> **Task to complete**
Where the records below reach the line containing "or alaskan native|48|", start transcribing, and end with the line containing "25-34 years old|611|", exactly and with nothing else added.

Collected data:

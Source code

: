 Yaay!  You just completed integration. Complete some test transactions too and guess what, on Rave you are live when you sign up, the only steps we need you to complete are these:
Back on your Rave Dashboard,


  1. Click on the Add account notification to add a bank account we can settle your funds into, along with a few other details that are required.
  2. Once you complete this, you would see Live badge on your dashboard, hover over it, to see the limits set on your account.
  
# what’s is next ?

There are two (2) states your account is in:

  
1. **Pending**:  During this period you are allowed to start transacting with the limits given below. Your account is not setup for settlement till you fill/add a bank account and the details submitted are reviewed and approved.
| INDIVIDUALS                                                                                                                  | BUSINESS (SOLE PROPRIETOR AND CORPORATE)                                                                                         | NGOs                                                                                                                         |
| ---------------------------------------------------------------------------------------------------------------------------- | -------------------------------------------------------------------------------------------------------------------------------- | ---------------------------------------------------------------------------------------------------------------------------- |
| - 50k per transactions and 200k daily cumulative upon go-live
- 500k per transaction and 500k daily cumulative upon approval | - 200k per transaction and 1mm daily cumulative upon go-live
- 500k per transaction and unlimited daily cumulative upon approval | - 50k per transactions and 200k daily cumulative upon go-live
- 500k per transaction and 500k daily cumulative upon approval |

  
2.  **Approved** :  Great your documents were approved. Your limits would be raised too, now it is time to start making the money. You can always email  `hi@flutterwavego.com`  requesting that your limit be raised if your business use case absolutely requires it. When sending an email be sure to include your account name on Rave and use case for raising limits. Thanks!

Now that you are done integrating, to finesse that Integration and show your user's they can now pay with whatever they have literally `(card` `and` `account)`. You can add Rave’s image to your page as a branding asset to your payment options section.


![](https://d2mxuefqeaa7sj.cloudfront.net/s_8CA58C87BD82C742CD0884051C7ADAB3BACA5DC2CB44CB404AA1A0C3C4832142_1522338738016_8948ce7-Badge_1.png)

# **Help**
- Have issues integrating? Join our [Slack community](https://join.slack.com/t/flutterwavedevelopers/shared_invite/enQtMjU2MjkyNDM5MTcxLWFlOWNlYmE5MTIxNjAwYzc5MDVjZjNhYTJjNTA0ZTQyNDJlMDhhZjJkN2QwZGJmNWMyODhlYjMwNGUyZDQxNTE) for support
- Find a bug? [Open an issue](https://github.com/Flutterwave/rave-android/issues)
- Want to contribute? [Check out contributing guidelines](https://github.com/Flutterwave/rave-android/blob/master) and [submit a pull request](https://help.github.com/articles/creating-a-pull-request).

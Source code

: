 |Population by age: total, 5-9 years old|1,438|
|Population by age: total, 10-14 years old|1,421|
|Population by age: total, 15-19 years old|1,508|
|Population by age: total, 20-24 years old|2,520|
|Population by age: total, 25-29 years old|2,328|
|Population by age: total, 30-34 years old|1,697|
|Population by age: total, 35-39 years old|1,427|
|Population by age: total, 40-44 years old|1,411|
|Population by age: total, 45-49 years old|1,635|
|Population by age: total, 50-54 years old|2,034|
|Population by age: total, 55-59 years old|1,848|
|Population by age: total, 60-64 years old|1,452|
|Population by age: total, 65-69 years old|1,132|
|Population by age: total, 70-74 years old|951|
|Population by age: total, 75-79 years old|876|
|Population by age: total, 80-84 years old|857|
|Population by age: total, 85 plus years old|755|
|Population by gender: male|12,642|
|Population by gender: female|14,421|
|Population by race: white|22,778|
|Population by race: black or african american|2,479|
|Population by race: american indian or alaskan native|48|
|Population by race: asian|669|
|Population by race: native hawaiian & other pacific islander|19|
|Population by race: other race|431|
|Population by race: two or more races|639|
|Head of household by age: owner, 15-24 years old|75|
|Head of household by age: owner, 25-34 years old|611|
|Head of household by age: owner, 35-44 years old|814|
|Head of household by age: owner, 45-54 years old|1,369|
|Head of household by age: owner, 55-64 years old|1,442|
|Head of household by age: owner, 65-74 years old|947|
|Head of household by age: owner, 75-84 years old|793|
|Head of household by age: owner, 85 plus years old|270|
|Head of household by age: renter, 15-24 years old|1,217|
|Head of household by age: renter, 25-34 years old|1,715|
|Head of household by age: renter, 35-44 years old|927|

> **Solution**
|Population by race: american indian or alaskan native|48|
|Population by race: asian|669|
|Population by race: native hawaiian & other pacific islander|19|
|Population by race: other race|431|
|Population by race: two or more races|639|
|Head of household by age: owner, 15-24 years old|75|
|Head of household by age: owner, 25-34 years old|611|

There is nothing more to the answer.